Bio::Parser::FileParser v1.18
Bio::Parser::FileParser - Parent class for ::FileParser
use Bio::Parser::FileParser;
use vars qw( @ISA );
@ISA = qw( Bio::Parser::FileParser );
This module is not designed for use by end users. It is a base class
that should be extended by FileParser subclasses under the BioParser
hierachy. If you are implementing a set of Parser:: modules for a new
data source, your FileParser.pm module should inherit from this module
via @ISA. Unless you are a BioParser developer, the only part of this
document that is probably relevant is the documentation for the public
methods that are inherited by subclasses.
These methods are inherited by all subclasses and should not be
overloaded by subclasses without a good reason reason.
new()
BioParser users should never need to invoke this method but BioParser
developers are required to invoke it via SUPER::new() in any new
FileParser modules that they create. It in turn invokes the new()
constructor from the base Bio::Parser module.
object_mode()
$fileparser->object_mode(1);
The value of object_mode() changes the behaviour of the
next_record()
method. A call to next_record() normally returns a text scalar
containing the current record but if object_mode() is set to true, then
the text record is parsed and a Bio::Parser::XXX::Record object is
returned. This method takes a single value that evaluates to true or
false - by convention 0, and 1 are used. Setting object_mode() to
false causes next_record() to revert to its default behaviour and
return the record as a text scalar.
parser()
Store a reference to the RDParser.pm module being used to parse records
into objects. A single instance of this module is used as a factory to
parse all records.
record_count()
Returns a scalar integer corresponding to the number of records
returned so far for this file.
line_count()
Returns a scalar integer corresponding to the number of lines
read so far for this file.
record_text()
Returns the current record as a single text scalar. No parsing is done.
record_object()
This method uses the class of the invoking FileParser to guess the
classes of the matching RDParser and Record classes. If the FileParser
class does not already contain an RDParser instance, one is invoked and
used to parse the text returned by a call to record_text(). The
hashref returned by RDParser is then blessed into the appropriate Record
class and returned. If you are not using an RDParser to do the
text-to-object conversion then you'll probably have to provide code
to override this method in your FileParser module.

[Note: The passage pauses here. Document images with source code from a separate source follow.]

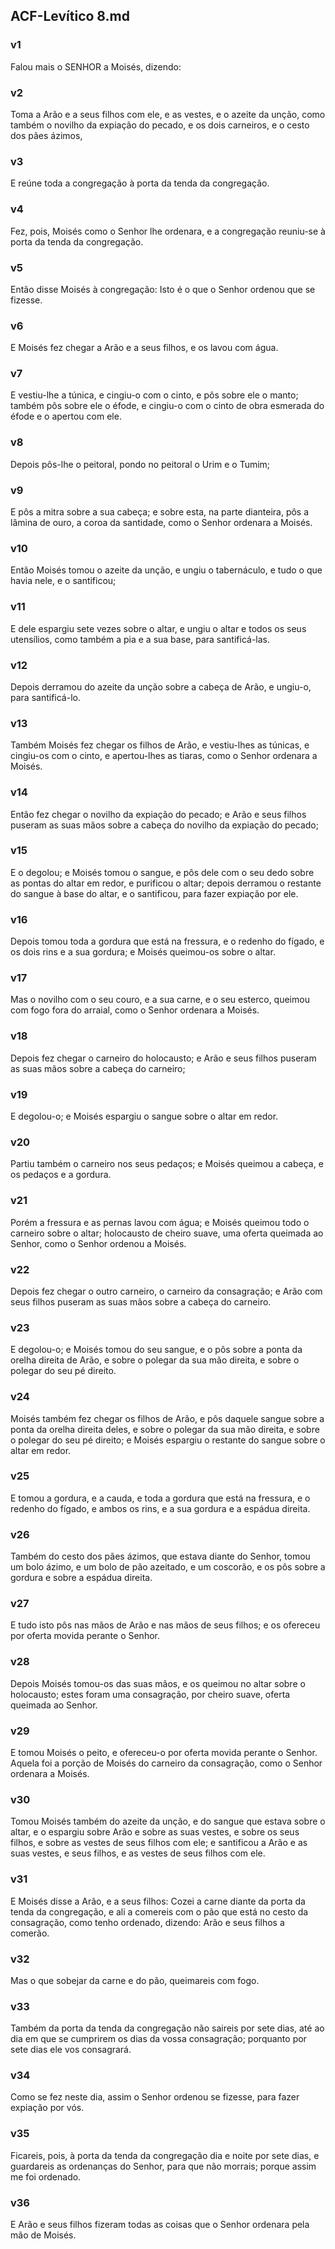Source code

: ## ACF-Levítico 8.md
### v1
 Falou mais o SENHOR a Moisés, dizendo:
### v2
 Toma a Arão e a seus filhos com ele, e as vestes, e o azeite da unção, como também o novilho da expiação do pecado, e os dois carneiros, e o cesto dos pães ázimos,
### v3
 E reúne toda a congregação à porta da tenda da congregação.
### v4
 Fez, pois, Moisés como o Senhor lhe ordenara, e a congregação reuniu-se à porta da tenda da congregação.
### v5
 Então disse Moisés à congregação: Isto é o que o Senhor ordenou que se fizesse.
### v6
 E Moisés fez chegar a Arão e a seus filhos, e os lavou com água.
### v7
 E vestiu-lhe a túnica, e cingiu-o com o cinto, e pôs sobre ele o manto; também pôs sobre ele o éfode, e cingiu-o com o cinto de obra esmerada do éfode e o apertou com ele.
### v8
 Depois pôs-lhe o peitoral, pondo no peitoral o Urim e o Tumim;
### v9
 E pôs a mitra sobre a sua cabeça; e sobre esta, na parte dianteira, pôs a lâmina de ouro, a coroa da santidade, como o Senhor ordenara a Moisés.
### v10
 Então Moisés tomou o azeite da unção, e ungiu o tabernáculo, e tudo o que havia nele, e o santificou;
### v11
 E dele espargiu sete vezes sobre o altar, e ungiu o altar e todos os seus utensílios, como também a pia e a sua base, para santificá-las.
### v12
 Depois derramou do azeite da unção sobre a cabeça de Arão, e ungiu-o, para santificá-lo.
### v13
 Também Moisés fez chegar os filhos de Arão, e vestiu-lhes as túnicas, e cingiu-os com o cinto, e apertou-lhes as tiaras, como o Senhor ordenara a Moisés.
### v14
 Então fez chegar o novilho da expiação do pecado; e Arão e seus filhos puseram as suas mãos sobre a cabeça do novilho da expiação do pecado;
### v15
 E o degolou; e Moisés tomou o sangue, e pôs dele com o seu dedo sobre as pontas do altar em redor, e purificou o altar; depois derramou o restante do sangue à base do altar, e o santificou, para fazer expiação por ele.
### v16
 Depois tomou toda a gordura que está na fressura, e o redenho do fígado, e os dois rins e a sua gordura; e Moisés queimou-os sobre o altar.
### v17
 Mas o novilho com o seu couro, e a sua carne, e o seu esterco, queimou com fogo fora do arraial, como o Senhor ordenara a Moisés.
### v18
 Depois fez chegar o carneiro do holocausto; e Arão e seus filhos puseram as suas mãos sobre a cabeça do carneiro;
### v19
 E degolou-o; e Moisés espargiu o sangue sobre o altar em redor.
### v20
 Partiu também o carneiro nos seus pedaços; e Moisés queimou a cabeça, e os pedaços e a gordura.
### v21
 Porém a fressura e as pernas lavou com água; e Moisés queimou todo o carneiro sobre o altar; holocausto de cheiro suave, uma oferta queimada ao Senhor, como o Senhor ordenou a Moisés.
### v22
 Depois fez chegar o outro carneiro, o carneiro da consagração; e Arão com seus filhos puseram as suas mãos sobre a cabeça do carneiro.
### v23
 E degolou-o; e Moisés tomou do seu sangue, e o pôs sobre a ponta da orelha direita de Arão, e sobre o polegar da sua mão direita, e sobre o polegar do seu pé direito.
### v24
 Moisés também fez chegar os filhos de Arão, e pôs daquele sangue sobre a ponta da orelha direita deles, e sobre o polegar da sua mão direita, e sobre o polegar do seu pé direito; e Moisés espargiu o restante do sangue sobre o altar em redor.
### v25
 E tomou a gordura, e a cauda, e toda a gordura que está na fressura, e o redenho do fígado, e ambos os rins, e a sua gordura e a espádua direita.
### v26
 Também do cesto dos pães ázimos, que estava diante do Senhor, tomou um bolo ázimo, e um bolo de pão azeitado, e um coscorão, e os pôs sobre a gordura e sobre a espádua direita.
### v27
 E tudo isto pôs nas mãos de Arão e nas mãos de seus filhos; e os ofereceu por oferta movida perante o Senhor.
### v28
 Depois Moisés tomou-os das suas mãos, e os queimou no altar sobre o holocausto; estes foram uma consagração, por cheiro suave, oferta queimada ao Senhor.
### v29
 E tomou Moisés o peito, e ofereceu-o por oferta movida perante o Senhor. Aquela foi a porção de Moisés do carneiro da consagração, como o Senhor ordenara a Moisés.
### v30
 Tomou Moisés também do azeite da unção, e do sangue que estava sobre o altar, e o espargiu sobre Arão e sobre as suas vestes, e sobre os seus filhos, e sobre as vestes de seus filhos com ele; e santificou a Arão e as suas vestes, e seus filhos, e as vestes de seus filhos com ele.
### v31
 E Moisés disse a Arão, e a seus filhos: Cozei a carne diante da porta da tenda da congregação, e ali a comereis com o pão que está no cesto da consagração, como tenho ordenado, dizendo: Arão e seus filhos a comerão.
### v32
 Mas o que sobejar da carne e do pão, queimareis com fogo.
### v33
 Também da porta da tenda da congregação não saireis por sete dias, até ao dia em que se cumprirem os dias da vossa consagração; porquanto por sete dias ele vos consagrará.
### v34
 Como se fez neste dia, assim o Senhor ordenou se fizesse, para fazer expiação por vós.
### v35
 Ficareis, pois, à porta da tenda da congregação dia e noite por sete dias, e guardareis as ordenanças do Senhor, para que não morrais; porque assim me foi ordenado.
### v36
 E Arão e seus filhos fizeram todas as coisas que o Senhor ordenara pela mão de Moisés.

Some of these methods may be optionally implemented by subclasses while
others are compulsory. If any unimplemented methods are called, the
stub methods in this class will be called. For optional methods, the
stub methods print out a warning and returns undef. For compulsory
methods, the stub methods print out a warning and dies.
next_record()
This method must be implemented by all Bio::Parser::FileParser
subclasses.
When called, this method should read a full record from the text file,
calling the _incr_line_count() and _incr_record_count() methods as
required. It should place the record text into the FileParser object
with a call to record_text(). If it is possible to get the current
record ID from the text object, then this parameter should also be set
with a call to this_id(). For example implementations, see
Bio::Parser::OMIM::FileParser and
Bio::Parser::LocusLink::FileParser.
next_id()
this_id()
These two methods are optional but useful. They usually have to be
implemented by doing a regex on the text record since the parsed record
is not necessarily available. These methods should only be implemented
if it's easy to extract the IDs of the current and next records without
doing the recursive descent parse.
The follwing 2 utility methods are not designed to be used in an
object-oriented fashion.
text_file_os()
my $fh = IO::File->new( 'data_file.txt', 'r' );
my $os = text_file_os( $fh );
This routines takes as input an open filehandle and returns a string
representing the operating system of the file. The string returned is
one of 'win', 'unix', 'mac', or 'unknown'.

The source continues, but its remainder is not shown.